Monday, October 13, 2014

With or without law

Today we reach the end of chapter 4 of Paul's letter to the Galatians and we reach one of the most discussed and debated passages in all of St. Paul. His use of and interpretation of the story of Hagar and Sarah has baffled theologians and scholars from every corner of Christianity.

What is clear is that Paul is setting before people two choices: the "jewish Christianity" that depends on the following of the 613 commandments of the Torah or the Christianity which he preaches which grounds itself in a promise. If we phrase it that way you can immediately see the attractiveness of the first. It's clear and in my control. If I do the these things, then I get this.

The real gospel is much less clear. Like the birth of Isaac, it is God's work not a human accomplishment. It requires both trust and patience. It requires the willingness to believe in a promise, even when it seems to be very, very delayed.

So what do we get for all our trust and patience that the Law cannot give? Freedom. And I don't mean the childish freedom we often want, the ability to do what I want when I want. The freedom of the gospel is the real freedom, the freedom that enables us to have the peace and contentment that Paul wrote about in his letter to the Philippians.

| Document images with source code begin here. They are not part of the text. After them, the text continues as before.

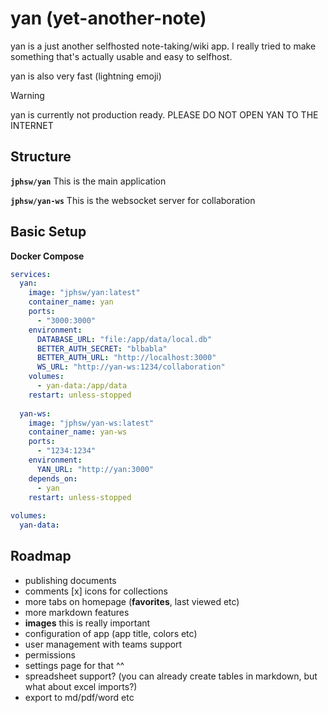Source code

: # yan (yet-another-note)

yan is a just another selfhosted note-taking/wiki app. I really tried to make something that's actually usable and easy to selfhost. 

yan is also very fast (lightning emoji)

> [!WARNING]
> yan is currently not production ready. PLEASE DO NOT OPEN YAN TO THE INTERNET

## Structure

**`jphsw/yan`** This is the main application

**`jphsw/yan-ws`** This is the websocket server for collaboration

## Basic Setup

**Docker Compose**

```yaml
services:
  yan:
    image: "jphsw/yan:latest"
    container_name: yan
    ports:
      - "3000:3000"
    environment:
      DATABASE_URL: "file:/app/data/local.db" 
      BETTER_AUTH_SECRET: "blbabla"
      BETTER_AUTH_URL: "http://localhost:3000"
      WS_URL: "http://yan-ws:1234/collaboration"
    volumes:
      - yan-data:/app/data
    restart: unless-stopped
    
  yan-ws:
    image: "jphsw/yan-ws:latest"
    container_name: yan-ws
    ports:
      - "1234:1234"
    environment:
      YAN_URL: "http://yan:3000"
    depends_on:
      - yan
    restart: unless-stopped
    
volumes:
  yan-data:
```

## Roadmap
- publishing documents
- comments
[x] icons for collections
- more tabs on homepage (**favorites**, last viewed etc)
- more markdown features
- **images** this is really important
- configuration of app (app title, colors etc)
- user management with teams support
- permissions
- settings page for that ^^
- spreadsheet support? (you can already create tables in markdown, but what about excel imports?)
- export to md/pdf/word etc
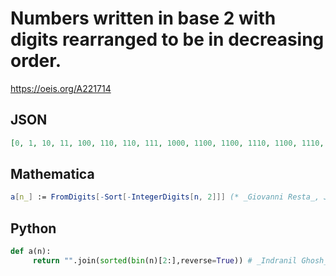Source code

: # Numbers written in base 2 with digits rearranged to be in decreasing order\.
https://oeis.org/A221714
## JSON
```JSON
[0, 1, 10, 11, 100, 110, 110, 111, 1000, 1100, 1100, 1110, 1100, 1110, 1110, 1111, 10000, 11000, 11000, 11100, 11000, 11100, 11100, 11110, 11000, 11100, 11100, 11110, 11100, 11110, 11110, 11111, 100000, 110000, 110000, 111000, 110000]
```
## Mathematica
```Mathematica
a[n_] := FromDigits[-Sort[-IntegerDigits[n, 2]]] (* _Giovanni Resta_, Jan 27 2013 *)
```
## Python
```Python
def a(n):
     return "".join(sorted(bin(n)[2:],reverse=True)) # _Indranil Ghosh_, Jan 09 2017
```
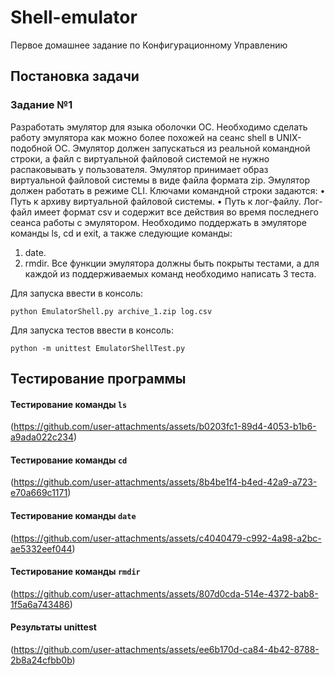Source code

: # Shell-emulator
Первое домашнее задание по Конфигурационному Управлению

## Постановка задачи

### Задание №1
Разработать эмулятор для языка оболочки ОС. Необходимо сделать работу
эмулятора как можно более похожей на сеанс shell в UNIX-подобной ОС.
Эмулятор должен запускаться из реальной командной строки, а файл с
виртуальной файловой системой не нужно распаковывать у пользователя.
Эмулятор принимает образ виртуальной файловой системы в виде файла формата
zip. Эмулятор должен работать в режиме CLI.
Ключами командной строки задаются:
• Путь к архиву виртуальной файловой системы.
• Путь к лог-файлу.
Лог-файл имеет формат csv и содержит все действия во время последнего
сеанса работы с эмулятором.
Необходимо поддержать в эмуляторе команды ls, cd и exit, а также
следующие команды:
1. date.
2. rmdir.
Все функции эмулятора должны быть покрыты тестами, а для каждой из
поддерживаемых команд необходимо написать 3 теста.

Для запуска ввести в консоль: 

```python EmulatorShell.py archive_1.zip log.csv```

Для запуска тестов ввести в консоль: 

```python -m unittest EmulatorShellTest.py```

## Тестирование программы

#### Тестирование команды `ls`

(https://github.com/user-attachments/assets/b0203fc1-89d4-4053-b1b6-a9ada022c234)

#### Тестирование команды `cd`

(https://github.com/user-attachments/assets/8b4be1f4-b4ed-42a9-a723-e70a669c1171)

#### Тестирование команды `date`

(https://github.com/user-attachments/assets/c4040479-c992-4a98-a2bc-ae5332eef044)

#### Тестирование команды `rmdir`

(https://github.com/user-attachments/assets/807d0cda-514e-4372-bab8-1f5a6a743486)

#### Результаты unittest

(https://github.com/user-attachments/assets/ee6b170d-ca84-4b42-8788-2b8a24cfbb0b)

Is the Christian life free of law? Of course not. The New Testatment is filled with commandments. From the two basics (love of God and love of neighbor) to the others commands like "Do not be afraid"(Lk 12:32, Mt 10:31),"Do this in memory of me"(1 Cor. 11:24), and "Go therefore and make disciples of all nations"(Mt. 28:19). We keep these commandments not because we think by doing so we will save ourselves, but because we want to please the one we love, who loved us first.